Forderung 2 - Vernünftige Bodenrechte

Vernünftige Bodenrechte sind Grundvoraussetzung für eine funktionierende und gleichwertig existierende Gesellschaft. Wo mit Grund und Boden spekuliert werden darf, wo mittels Grund und Boden Ausbeutung, Unterdrückung und Ausgrenzung gesetzlich legalisiert sind, dort wird die grund- und bodenlose Bevölkerung wie Vieh ausgebeutet, gehalten oder gar vertrieben.

Sehr einfach erklärt:

Zitat

Es wird immer deutlicher, daß der Bodenmarkt nur formal dem gängigen Marktbegriff entspricht. Boden ist keine Ware, denn er ist nicht erzeugt und damit kein Ausdruck einer erbrachten Leistung. Der Boden steht von Natur aus für die ganze Gesellschaft als Produktionsfaktor und Existenzgrundlage zur Verfügung.

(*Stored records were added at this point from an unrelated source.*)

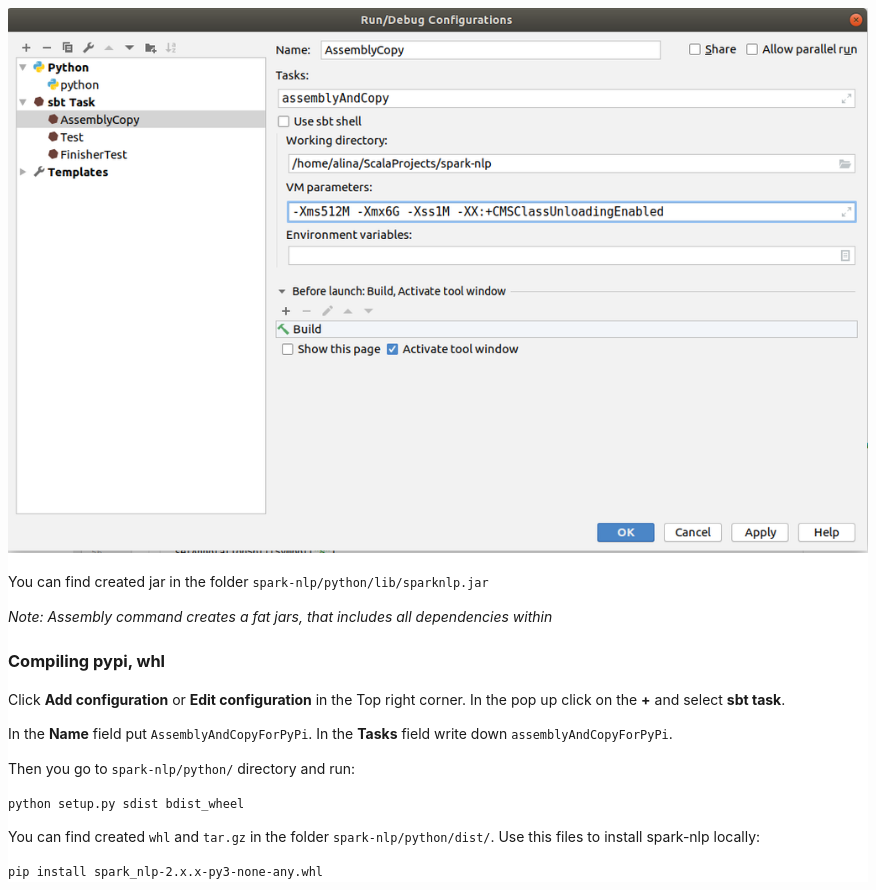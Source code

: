 ![compile jar](\assets\images\compile_jar.png)

You can find created jar in the folder ``spark-nlp/python/lib/sparknlp.jar``

*Note: Assembly command creates a fat jars, that includes all dependencies within*

</div><div class="h3-box" markdown="1">

### Compiling pypi, whl

Click **Add configuration** or **Edit configuration** in the Top right corner. In the pop up click on the **+** and select **sbt task**.

In the **Name** field put `AssemblyAndCopyForPyPi`. In the **Tasks** field write down `assemblyAndCopyForPyPi`.

Then you go to ``spark-nlp/python/`` directory and run:

```
python setup.py sdist bdist_wheel
```

You can find created `whl` and `tar.gz` in the folder ``spark-nlp/python/dist/``. Use this files to install spark-nlp locally:

```
pip install spark_nlp-2.x.x-py3-none-any.whl
```

</div>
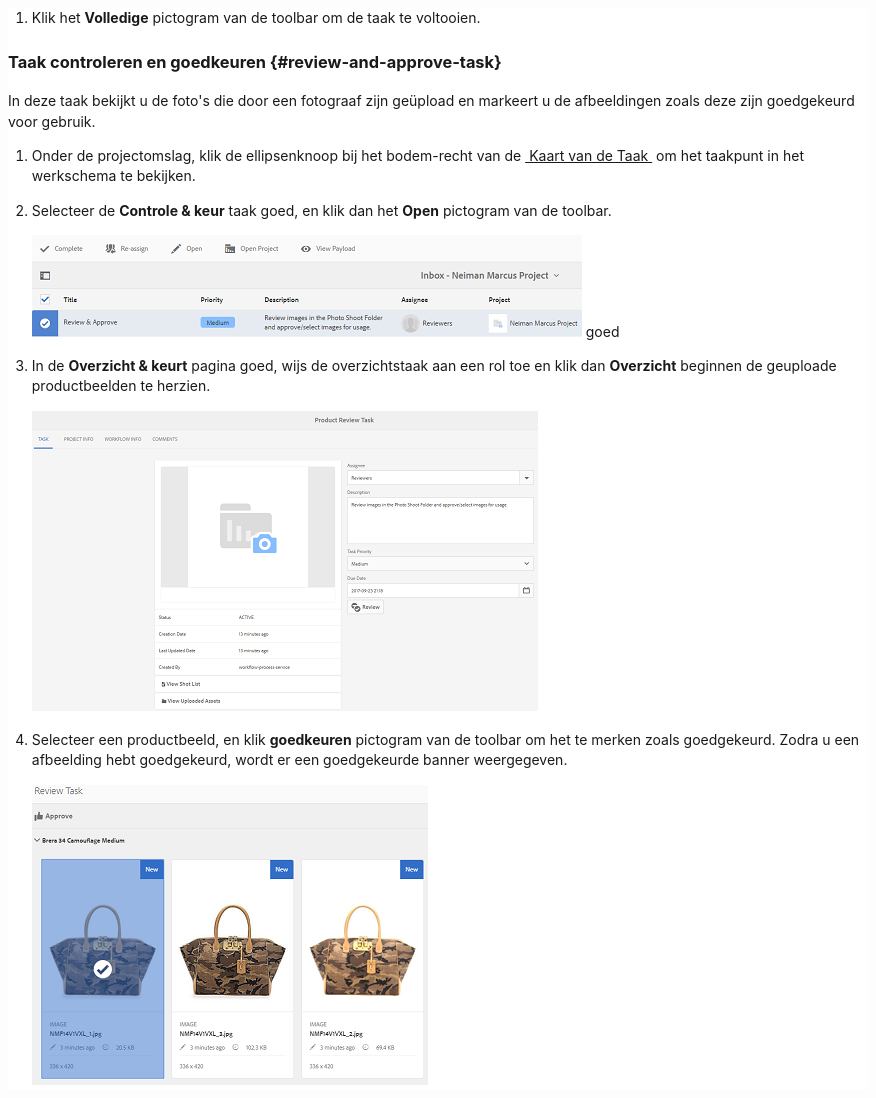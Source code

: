 1. Klik het **Volledige** pictogram van de toolbar om de taak te voltooien.

### Taak controleren en goedkeuren {#review-and-approve-task}

In deze taak bekijkt u de foto&#39;s die door een fotograaf zijn geüpload en markeert u de afbeeldingen zoals deze zijn goedgekeurd voor gebruik.

1. Onder de projectomslag, klik de ellipsenknoop bij het bodem-recht van de [&#x200B; Kaart van de Taak &#x200B;](#tracking-project-progress) om het taakpunt in het werkschema te bekijken.
1. Selecteer de **Controle &amp; keur** taak goed, en klik dan het **Open** pictogram van de toolbar.

   ![&#x200B; Overzicht en keurt &#x200B;](assets/chlimage_1-157a.png) goed

1. In de **Overzicht &amp; keurt** pagina goed, wijs de overzichtstaak aan een rol toe en klik dan **Overzicht** beginnen de geuploade productbeelden te herzien.

   ![&#x200B; Begin het herzien activa &#x200B;](assets/chlimage_1-158a.png)

1. Selecteer een productbeeld, en klik **goedkeuren** pictogram van de toolbar om het te merken zoals goedgekeurd. Zodra u een afbeelding hebt goedgekeurd, wordt er een goedgekeurde banner weergegeven.

   ![&#x200B; goedkeurend een beeld &#x200B;](assets/chlimage_1-159a.png)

Damit ein Markt funktioniert, müssen Angebot und Nachfrage reaktionsfähig sein. Boden läßt sich aber nicht vermehren. Demgegenüber steht bei wachsender Bevölkerung ein wachsender Bodenbedarf. Statt Marktausgleich gibt es auf dem Bodensektor nur die Einbahnstraße der Verteuerung.

Wenn Boden aber keine Ware ist, d.h. ein erzeugtes Gut, dann kann man ihn auch nicht einfach verkaufen und kaufen. Er ist im eigentlichen Sinne unverkäuflich, d.h. seine Übertragung muß kaufpreislos erfolgen.
Quelle .... http://www.omnibus.org/90.html

Wer braucht mehr Land, als er bestellen oder nutzen kann?
Wer besagt, dass ein jedes Land weiter vererbt werden muss, wenn die Nachkommen vielleicht ganz wo anders leben und das Land nutzen möchten?
Wer profitiert im Augenblick von den derzeitig gesetzlich gestalteten Grund- und Bodenrechten?

Ich freue mich auf die Findung unserer Wünsche zu einer gleichwertigen Handhabung unseres Grund und Bodens, der einem jeden Menschen zugänglich sein muss.
Gedanken sind Deine wahre Macht - wenn Du Gedanken verstehst, bist Du wahrhaft mächtig !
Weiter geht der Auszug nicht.